• What you need to do: Starting at the line that has "### wurrd_ci_installation_id" and stopping after the line that has "2. Open and run test3.py", reproduce the listing below exactly; omit everything else.
Supplied material below:
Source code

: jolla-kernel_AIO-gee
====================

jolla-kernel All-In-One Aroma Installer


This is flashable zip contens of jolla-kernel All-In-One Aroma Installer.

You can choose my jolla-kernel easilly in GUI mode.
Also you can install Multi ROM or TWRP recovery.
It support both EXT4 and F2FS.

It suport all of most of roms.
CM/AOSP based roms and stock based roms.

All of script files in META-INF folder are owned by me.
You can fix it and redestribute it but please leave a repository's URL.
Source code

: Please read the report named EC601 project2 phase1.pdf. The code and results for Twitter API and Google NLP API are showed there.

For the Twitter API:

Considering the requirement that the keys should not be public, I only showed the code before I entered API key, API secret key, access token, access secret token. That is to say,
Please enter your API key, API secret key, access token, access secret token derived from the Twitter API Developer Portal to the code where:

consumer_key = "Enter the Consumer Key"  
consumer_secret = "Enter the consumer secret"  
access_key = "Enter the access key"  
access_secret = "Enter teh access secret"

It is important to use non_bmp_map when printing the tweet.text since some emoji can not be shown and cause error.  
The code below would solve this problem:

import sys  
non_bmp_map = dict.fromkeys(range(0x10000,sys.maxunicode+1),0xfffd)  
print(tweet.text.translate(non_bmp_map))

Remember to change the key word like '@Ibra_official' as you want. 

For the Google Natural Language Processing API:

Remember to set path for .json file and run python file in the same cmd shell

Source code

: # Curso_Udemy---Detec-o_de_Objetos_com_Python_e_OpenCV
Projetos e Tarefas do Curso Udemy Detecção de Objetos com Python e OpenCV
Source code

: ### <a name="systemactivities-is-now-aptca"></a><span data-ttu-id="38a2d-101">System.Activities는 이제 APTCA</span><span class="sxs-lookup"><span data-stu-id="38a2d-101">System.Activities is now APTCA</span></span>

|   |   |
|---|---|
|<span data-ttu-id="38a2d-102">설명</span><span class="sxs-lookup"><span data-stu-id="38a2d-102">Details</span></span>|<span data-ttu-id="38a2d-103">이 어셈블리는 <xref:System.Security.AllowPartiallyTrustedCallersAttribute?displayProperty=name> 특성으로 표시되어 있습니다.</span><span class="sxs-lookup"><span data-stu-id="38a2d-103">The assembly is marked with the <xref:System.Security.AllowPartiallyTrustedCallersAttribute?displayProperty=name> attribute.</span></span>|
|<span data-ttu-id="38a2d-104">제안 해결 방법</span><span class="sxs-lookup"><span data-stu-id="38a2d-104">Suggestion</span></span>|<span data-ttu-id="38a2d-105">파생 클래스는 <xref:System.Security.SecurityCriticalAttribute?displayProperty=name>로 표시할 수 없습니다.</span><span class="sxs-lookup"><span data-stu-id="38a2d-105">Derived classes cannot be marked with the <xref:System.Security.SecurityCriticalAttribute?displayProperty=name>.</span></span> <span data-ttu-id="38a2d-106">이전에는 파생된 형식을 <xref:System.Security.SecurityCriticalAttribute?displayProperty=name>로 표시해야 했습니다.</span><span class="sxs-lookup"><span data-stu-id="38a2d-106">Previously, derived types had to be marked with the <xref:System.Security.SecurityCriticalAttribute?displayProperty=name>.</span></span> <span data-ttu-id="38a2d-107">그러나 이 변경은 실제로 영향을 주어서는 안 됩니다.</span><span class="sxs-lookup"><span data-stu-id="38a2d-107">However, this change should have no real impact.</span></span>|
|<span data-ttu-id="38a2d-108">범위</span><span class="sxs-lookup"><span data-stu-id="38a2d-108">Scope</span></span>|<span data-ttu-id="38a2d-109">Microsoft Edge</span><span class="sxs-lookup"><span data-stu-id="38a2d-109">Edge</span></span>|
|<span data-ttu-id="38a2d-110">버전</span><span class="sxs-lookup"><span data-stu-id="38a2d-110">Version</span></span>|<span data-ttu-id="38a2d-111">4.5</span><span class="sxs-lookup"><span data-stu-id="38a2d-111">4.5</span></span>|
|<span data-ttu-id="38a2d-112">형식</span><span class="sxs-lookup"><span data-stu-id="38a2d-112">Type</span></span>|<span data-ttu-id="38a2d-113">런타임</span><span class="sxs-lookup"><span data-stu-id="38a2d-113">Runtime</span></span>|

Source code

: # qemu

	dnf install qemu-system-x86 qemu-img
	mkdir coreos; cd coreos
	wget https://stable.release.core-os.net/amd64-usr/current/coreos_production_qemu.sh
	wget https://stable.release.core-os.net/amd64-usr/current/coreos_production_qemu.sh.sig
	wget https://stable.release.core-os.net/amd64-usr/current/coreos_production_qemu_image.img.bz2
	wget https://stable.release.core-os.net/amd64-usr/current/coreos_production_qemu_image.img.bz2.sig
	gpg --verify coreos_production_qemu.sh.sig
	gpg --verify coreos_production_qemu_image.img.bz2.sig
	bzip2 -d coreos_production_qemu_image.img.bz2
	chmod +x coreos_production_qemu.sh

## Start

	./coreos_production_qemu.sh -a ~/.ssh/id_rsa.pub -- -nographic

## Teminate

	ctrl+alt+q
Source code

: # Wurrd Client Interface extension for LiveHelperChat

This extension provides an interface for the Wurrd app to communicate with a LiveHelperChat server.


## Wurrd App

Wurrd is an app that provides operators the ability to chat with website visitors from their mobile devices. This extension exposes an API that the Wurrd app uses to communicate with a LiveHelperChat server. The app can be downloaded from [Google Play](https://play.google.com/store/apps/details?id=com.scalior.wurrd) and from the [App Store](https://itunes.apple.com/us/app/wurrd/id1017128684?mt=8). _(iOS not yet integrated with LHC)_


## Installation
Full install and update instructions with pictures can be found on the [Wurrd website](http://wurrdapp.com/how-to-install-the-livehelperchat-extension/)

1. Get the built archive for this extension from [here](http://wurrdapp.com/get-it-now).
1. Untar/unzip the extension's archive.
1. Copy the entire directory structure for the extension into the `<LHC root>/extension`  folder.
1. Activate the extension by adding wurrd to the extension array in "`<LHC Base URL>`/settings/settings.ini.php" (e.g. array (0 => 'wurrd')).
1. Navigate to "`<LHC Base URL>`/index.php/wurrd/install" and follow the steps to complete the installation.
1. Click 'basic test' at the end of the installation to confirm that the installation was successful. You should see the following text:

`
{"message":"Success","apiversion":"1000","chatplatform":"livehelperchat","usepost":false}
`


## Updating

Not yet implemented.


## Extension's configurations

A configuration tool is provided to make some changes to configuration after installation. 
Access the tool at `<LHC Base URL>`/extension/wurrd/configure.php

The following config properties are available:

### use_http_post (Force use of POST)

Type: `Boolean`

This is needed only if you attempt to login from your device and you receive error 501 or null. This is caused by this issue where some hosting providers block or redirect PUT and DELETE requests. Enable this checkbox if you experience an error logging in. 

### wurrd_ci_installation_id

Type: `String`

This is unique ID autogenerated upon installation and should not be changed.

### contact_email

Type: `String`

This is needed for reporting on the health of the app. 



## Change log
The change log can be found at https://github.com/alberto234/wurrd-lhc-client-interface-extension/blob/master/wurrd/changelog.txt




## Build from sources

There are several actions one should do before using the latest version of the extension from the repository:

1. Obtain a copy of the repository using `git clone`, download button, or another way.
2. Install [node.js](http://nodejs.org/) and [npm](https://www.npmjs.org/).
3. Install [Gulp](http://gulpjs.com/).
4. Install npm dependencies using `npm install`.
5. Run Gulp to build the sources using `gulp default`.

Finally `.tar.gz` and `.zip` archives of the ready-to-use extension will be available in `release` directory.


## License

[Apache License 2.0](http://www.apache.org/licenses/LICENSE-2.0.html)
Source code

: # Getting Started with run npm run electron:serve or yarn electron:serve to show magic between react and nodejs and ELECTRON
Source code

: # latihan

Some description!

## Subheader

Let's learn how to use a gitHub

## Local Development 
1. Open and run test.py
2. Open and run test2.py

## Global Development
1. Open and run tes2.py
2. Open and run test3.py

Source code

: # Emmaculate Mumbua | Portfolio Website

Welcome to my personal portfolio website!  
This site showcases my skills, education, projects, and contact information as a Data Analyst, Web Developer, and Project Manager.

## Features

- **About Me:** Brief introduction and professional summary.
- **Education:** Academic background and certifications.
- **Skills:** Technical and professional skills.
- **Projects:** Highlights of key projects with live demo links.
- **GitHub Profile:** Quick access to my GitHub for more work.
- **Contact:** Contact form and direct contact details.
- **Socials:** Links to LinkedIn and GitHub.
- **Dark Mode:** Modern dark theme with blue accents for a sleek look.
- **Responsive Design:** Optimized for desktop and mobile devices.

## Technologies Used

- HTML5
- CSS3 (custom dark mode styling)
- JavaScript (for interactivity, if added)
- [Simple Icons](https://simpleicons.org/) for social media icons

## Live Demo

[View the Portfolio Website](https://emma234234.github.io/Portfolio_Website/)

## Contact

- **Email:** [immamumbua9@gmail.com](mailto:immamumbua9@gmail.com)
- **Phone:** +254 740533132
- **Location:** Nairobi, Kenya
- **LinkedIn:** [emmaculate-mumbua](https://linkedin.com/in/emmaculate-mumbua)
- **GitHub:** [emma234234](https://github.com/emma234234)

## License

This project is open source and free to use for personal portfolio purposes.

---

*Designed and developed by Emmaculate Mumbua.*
End of Supplied material.
• Reply to the task:
### wurrd_ci_installation_id

Type: `String`

This is unique ID autogenerated upon installation and should not be changed.

### contact_email

Type: `String`

This is needed for reporting on the health of the app. 



## Change log
The change log can be found at https://github.com/alberto234/wurrd-lhc-client-interface-extension/blob/master/wurrd/changelog.txt




## Build from sources

There are several actions one should do before using the latest version of the extension from the repository:

1. Obtain a copy of the repository using `git clone`, download button, or another way.
2. Install [node.js](http://nodejs.org/) and [npm](https://www.npmjs.org/).
3. Install [Gulp](http://gulpjs.com/).
4. Install npm dependencies using `npm install`.
5. Run Gulp to build the sources using `gulp default`.

Finally `.tar.gz` and `.zip` archives of the ready-to-use extension will be available in `release` directory.


## License

[Apache License 2.0](http://www.apache.org/licenses/LICENSE-2.0.html)
Source code

: # Getting Started with run npm run electron:serve or yarn electron:serve to show magic between react and nodejs and ELECTRON
Source code

: # latihan

Some description!

## Subheader

Let's learn how to use a gitHub

## Local Development 
1. Open and run test.py
2. Open and run test2.py

## Global Development
1. Open and run tes2.py
2. Open and run test3.py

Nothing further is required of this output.